Bello emphasized that this move is in response to growing concerns about the affordability of essential goods, which has increasingly strained the finances of many Nigerian households.

The News Agency of Nigeria (NAN) reported that various market associations attended the event.

Bello explained that the meeting aimed to tackle the rising trend of unreasonable pricing of consumer goods and services and to address the unethical practices within market associations.

He highlighted a specific case from the Commission’s investigation: a fruit blender, branded Ninja, which retails for $89 (about N140,000) in a well-known supermarket in Texas, was being sold for N944,999 in a supermarket on Victoria Island, Lagos.

Bello questioned the justification for such a drastic price difference compared to the Texas market. He noted that unethical practices like price fixing were undermining the stability of the economy.

“Under Section 155, violators—whether individuals or corporate entities—face significant penalties, including hefty fines and imprisonment if convicted by the court,” Bello stated.

“This is meant to deter those involved in these illegal activities. However, our approach today is not punitive. I urge all stakeholders to act with patriotism and cooperation. In this spirit, we are offering a one-month moratorium (September) before the Commission begins strict enforcement,” he added.

Bello acknowledged that the government is aware of the concerns raised by market stakeholders.

“We have listened and understand that you have legitimate concerns. The government has a duty to address these issues. However, we must also hold ourselves accountable,” he said.

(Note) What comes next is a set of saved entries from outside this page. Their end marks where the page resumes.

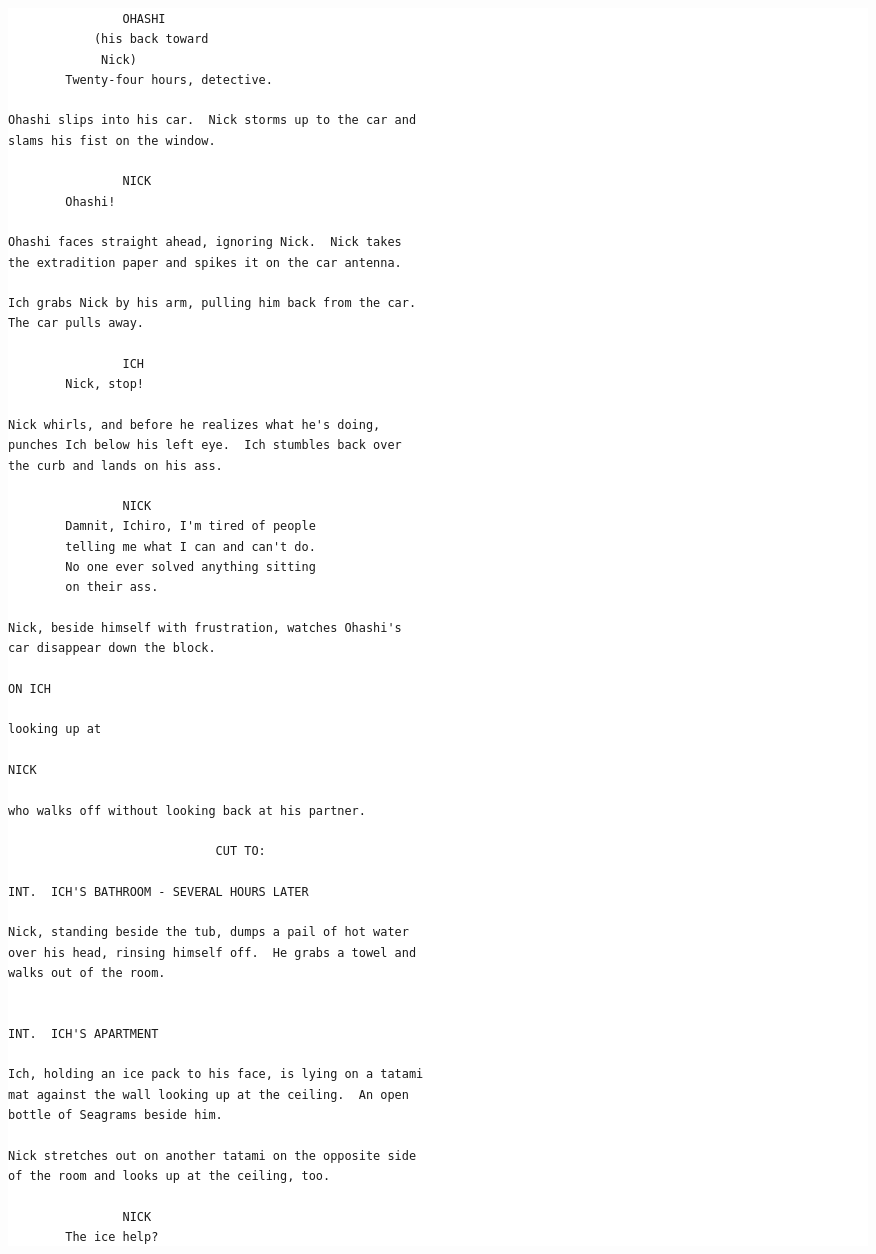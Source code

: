 					OHASHI
				(his back toward
				 Nick)
			Twenty-four hours, detective.

	Ohashi slips into his car.  Nick storms up to the car and
	slams his fist on the window.

					NICK
			Ohashi!

	Ohashi faces straight ahead, ignoring Nick.  Nick takes
	the extradition paper and spikes it on the car antenna.

	Ich grabs Nick by his arm, pulling him back from the car.
	The car pulls away.

					ICH
			Nick, stop!

	Nick whirls, and before he realizes what he's doing,
	punches Ich below his left eye.  Ich stumbles back over
	the curb and lands on his ass.

					NICK
			Damnit, Ichiro, I'm tired of people
			telling me what I can and can't do.
			No one ever solved anything sitting
			on their ass.

	Nick, beside himself with frustration, watches Ohashi's
	car disappear down the block.

	ON ICH

	looking up at

	NICK

	who walks off without looking back at his partner.

								 CUT TO:

	INT.  ICH'S BATHROOM - SEVERAL HOURS LATER

	Nick, standing beside the tub, dumps a pail of hot water
	over his head, rinsing himself off.  He grabs a towel and
	walks out of the room.


	INT.  ICH'S APARTMENT

	Ich, holding an ice pack to his face, is lying on a tatami
	mat against the wall looking up at the ceiling.  An open
	bottle of Seagrams beside him.

	Nick stretches out on another tatami on the opposite side
	of the room and looks up at the ceiling, too.

					NICK
			The ice help?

He also pointed out that some traders were colluding to exploit consumers.

At the engagement, several market stakeholders attributed the rising prices of goods and services to various factors, including high transportation costs, insecurity, and multiple taxation.

Mr. Ifeanyi Okonkwo, Chairman of the National Association of Nigerian Traders, FCT Chapter, noted that charges on imported goods at the ports were also driving up prices.

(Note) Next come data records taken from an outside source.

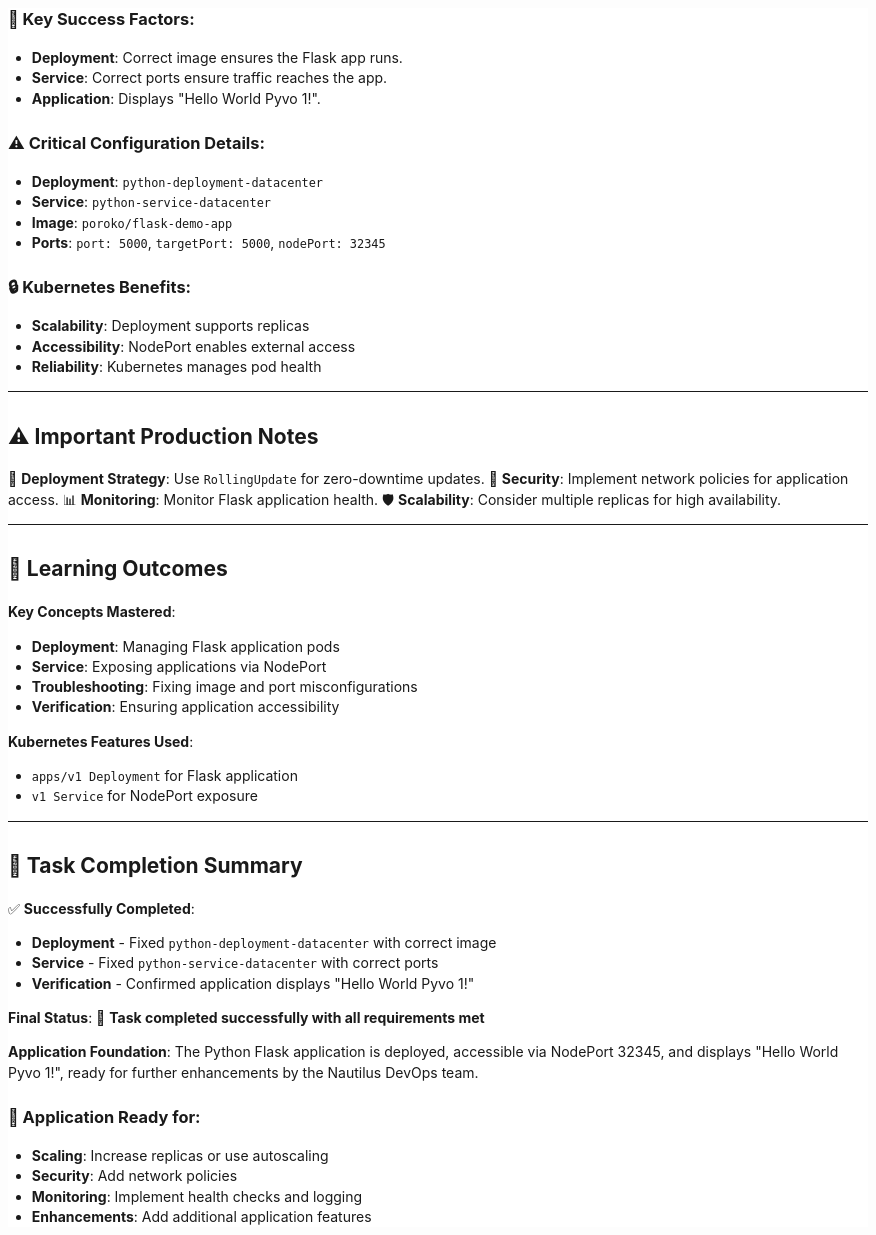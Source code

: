 ### 🎯 Key Success Factors:
- **Deployment**: Correct image ensures the Flask app runs.
- **Service**: Correct ports ensure traffic reaches the app.
- **Application**: Displays "Hello World Pyvo 1!".

### ⚠️ Critical Configuration Details:
- **Deployment**: `python-deployment-datacenter`
- **Service**: `python-service-datacenter`
- **Image**: `poroko/flask-demo-app`
- **Ports**: `port: 5000`, `targetPort: 5000`, `nodePort: 32345`

### 🔒 Kubernetes Benefits:
- **Scalability**: Deployment supports replicas
- **Accessibility**: NodePort enables external access
- **Reliability**: Kubernetes manages pod health

---

## ⚠️ Important Production Notes
🔧 **Deployment Strategy**: Use `RollingUpdate` for zero-downtime updates.
🔐 **Security**: Implement network policies for application access.
📊 **Monitoring**: Monitor Flask application health.
🛡️ **Scalability**: Consider multiple replicas for high availability.

---

## 📖 Learning Outcomes
**Key Concepts Mastered**:
- **Deployment**: Managing Flask application pods
- **Service**: Exposing applications via NodePort
- **Troubleshooting**: Fixing image and port misconfigurations
- **Verification**: Ensuring application accessibility

**Kubernetes Features Used**:
- `apps/v1 Deployment` for Flask application
- `v1 Service` for NodePort exposure

---

## 🎯 Task Completion Summary
✅ **Successfully Completed**:
- **Deployment** - Fixed `python-deployment-datacenter` with correct image
- **Service** - Fixed `python-service-datacenter` with correct ports
- **Verification** - Confirmed application displays "Hello World Pyvo 1!"

**Final Status**: 🎉 **Task completed successfully with all requirements met**

**Application Foundation**: The Python Flask application is deployed, accessible via NodePort 32345, and displays "Hello World Pyvo 1!", ready for further enhancements by the Nautilus DevOps team.

### 🔮 Application Ready for:
- **Scaling**: Increase replicas or use autoscaling
- **Security**: Add network policies
- **Monitoring**: Implement health checks and logging
- **Enhancements**: Add additional application features
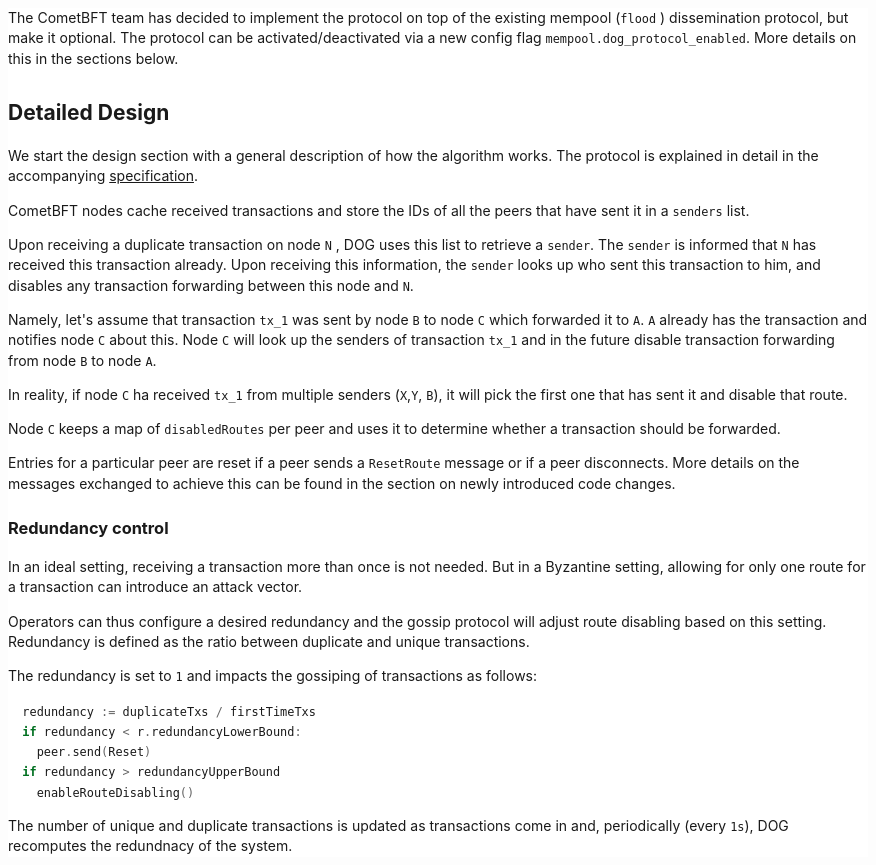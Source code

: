 The CometBFT team has decided to implement the protocol on top of the existing mempool
(`flood` ) dissemination protocol, but make it optional. The protocol can be activated/deactivated
via a new config flag `mempool.dog_protocol_enabled`. More details on this in the sections below. 

## Detailed Design

We start the design section with a general description of how the algorithm works. The protocol is explained in detail in the accompanying [specification](https://github.com/cometbft/cometbft/blob/main/spec/mempool/gossip/dog.md). 

CometBFT nodes cache received transactions and store the IDs of all the peers that have sent it in a `senders` list. 

Upon receiving a duplicate transaction on node `N` , DOG uses this list to retrieve a `sender`. The `sender` is informed that `N` has received this transaction already. Upon receiving this information, the `sender` looks up who sent this transaction to him, and disables any transaction forwarding between this node and `N`. 

Namely, let's assume that transaction `tx_1` was sent by node `B` to node `C` which forwarded it to `A`. `A` already has the transaction and notifies node `C` about this. Node `C` will look up the senders of transaction `tx_1` and in the future disable transaction forwarding from node `B` to node `A`.

In reality, if node `C` ha received `tx_1` from multiple senders (`X`,`Y`, `B`), it will pick the first one that has sent it and disable that route. 

Node `C` keeps a map of `disabledRoutes` per peer and uses it to determine whether a transaction should be forwarded. 

Entries for a particular peer are reset if a peer sends a `ResetRoute` message or if a peer disconnects.
More details on the messages exchanged to achieve this can be found in the section on newly introduced code changes. 


### Redundancy control

In an ideal setting, receiving a transaction more than once is not needed. But in a Byzantine setting, allowing for only one route for a transaction can introduce an attack vector. 

Operators can thus configure a desired redundancy and the gossip protocol will adjust route disabling based on this setting. Redundancy is defined as the ratio between duplicate and unique transactions. 

The redundancy is set to `1` and impacts the gossiping of transactions as follows:


```go
  redundancy := duplicateTxs / firstTimeTxs
  if redundancy < r.redundancyLowerBound:
    peer.send(Reset)
  if redundancy > redundancyUpperBound
    enableRouteDisabling() 
```

The number of unique and duplicate transactions is updated as transactions come in and,
periodically (every `1s`), DOG recomputes the redundnacy of the system. 

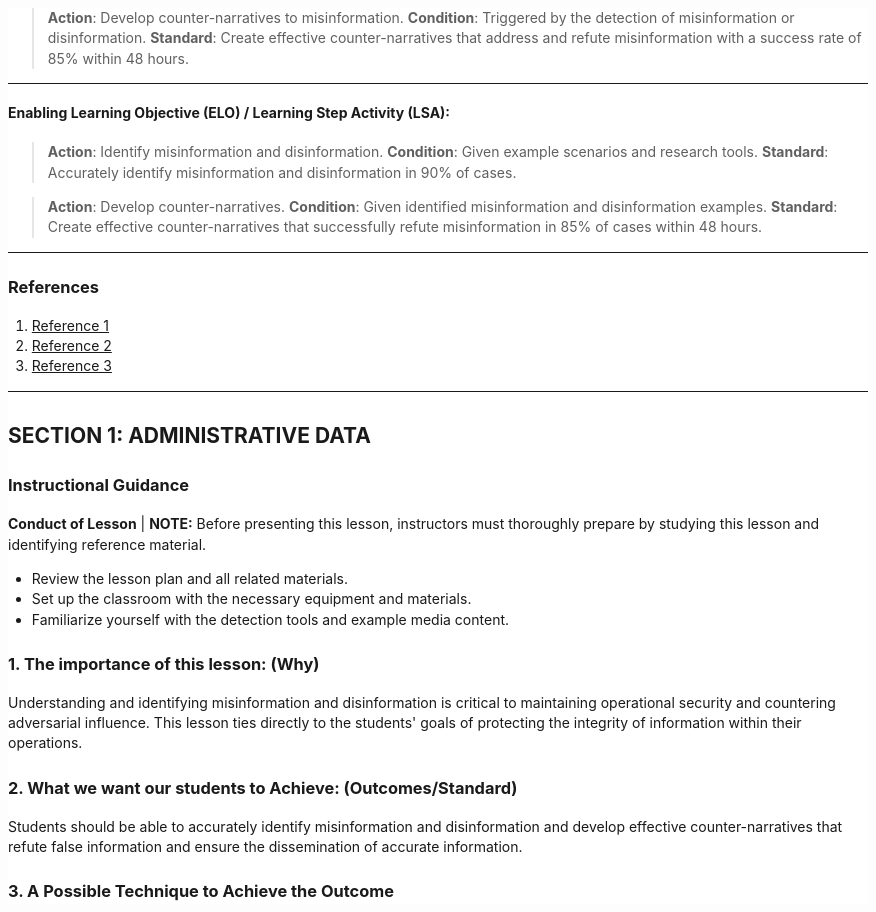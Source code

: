 > **Action**: Develop counter-narratives to misinformation.
> **Condition**: Triggered by the detection of misinformation or disinformation.
> **Standard**: Create effective counter-narratives that address and refute misinformation with a success rate of 85% within 48 hours.

---

#### Enabling Learning Objective (ELO) / Learning Step Activity (LSA):
 
> **Action**: Identify misinformation and disinformation.
> **Condition**: Given example scenarios and research tools.
> **Standard**: Accurately identify misinformation and disinformation in 90% of cases.

> **Action**: Develop counter-narratives.
> **Condition**: Given identified misinformation and disinformation examples.
> **Standard**: Create effective counter-narratives that successfully refute misinformation in 85% of cases within 48 hours.

---

### References

1. [Reference 1](#)
2. [Reference 2](#)
3. [Reference 3](#)

---

## SECTION 1: ADMINISTRATIVE DATA 

### Instructional Guidance

**Conduct of Lesson** | **NOTE:** Before presenting this lesson, instructors must thoroughly prepare by studying this lesson and identifying reference material.

- Review the lesson plan and all related materials.
- Set up the classroom with the necessary equipment and materials.
- Familiarize yourself with the detection tools and example media content.

### 1. The importance of this lesson: (Why)

Understanding and identifying misinformation and disinformation is critical to maintaining operational security and countering adversarial influence. This lesson ties directly to the students' goals of protecting the integrity of information within their operations.

### 2. What we want our students to Achieve: (Outcomes/Standard)

Students should be able to accurately identify misinformation and disinformation and develop effective counter-narratives that refute false information and ensure the dissemination of accurate information.

### 3. A Possible Technique to Achieve the Outcome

He urged the Commission to establish a task force and involve the association in enforcement efforts.

Mr. Emmanuel Odugwu from Kugbo Spare Parts Market shared that the cost of transporting a trailer load of tyres from Lagos to Abuja had surged from N450,000 to over N1 million.

Ms. Kemi Ashiri, Liaison Manager for Flour Mills, called for the harmonization of regulatory fines to support business growth.

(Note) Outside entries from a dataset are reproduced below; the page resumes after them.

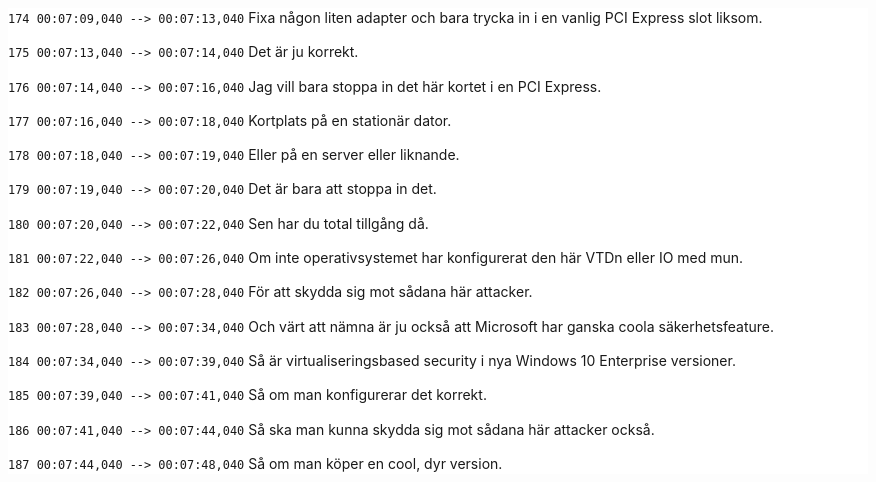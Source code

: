 

`174 00:07:09,040 --> 00:07:13,040`
Fixa någon liten adapter och bara trycka in i en vanlig PCI Express slot liksom.



`175 00:07:13,040 --> 00:07:14,040`
Det är ju korrekt.



`176 00:07:14,040 --> 00:07:16,040`
Jag vill bara stoppa in det här kortet i en PCI Express.



`177 00:07:16,040 --> 00:07:18,040`
Kortplats på en stationär dator.



`178 00:07:18,040 --> 00:07:19,040`
Eller på en server eller liknande.



`179 00:07:19,040 --> 00:07:20,040`
Det är bara att stoppa in det.



`180 00:07:20,040 --> 00:07:22,040`
Sen har du total tillgång då.



`181 00:07:22,040 --> 00:07:26,040`
Om inte operativsystemet har konfigurerat den här VTDn eller IO med mun.



`182 00:07:26,040 --> 00:07:28,040`
För att skydda sig mot sådana här attacker.



`183 00:07:28,040 --> 00:07:34,040`
Och värt att nämna är ju också att Microsoft har ganska coola säkerhetsfeature.



`184 00:07:34,040 --> 00:07:39,040`
Så är virtualiseringsbased security i nya Windows 10 Enterprise versioner.



`185 00:07:39,040 --> 00:07:41,040`
Så om man konfigurerar det korrekt.



`186 00:07:41,040 --> 00:07:44,040`
Så ska man kunna skydda sig mot sådana här attacker också.



`187 00:07:44,040 --> 00:07:48,040`
Så om man köper en cool, dyr version.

Ikenna Ubaka, representing supermarket owners, argued that high bank interest rates (exceeding 30%), rent increases, and price hikes by distribution/supply chains were contributing to rising costs.

He also mentioned that electricity distribution companies were charging supermarkets exorbitant rates.

Mr. Solomon Ukeme, representing the Master Bakers Association, pointed out that the escalating costs of key ingredients like flour, sugar, and butter were leading to higher prices for baked goods.

He noted that a bag of flour, which previously sold for N34,000, is now priced at N74,000. Ukeme also identified multiple taxation as a major factor driving up the cost of bread.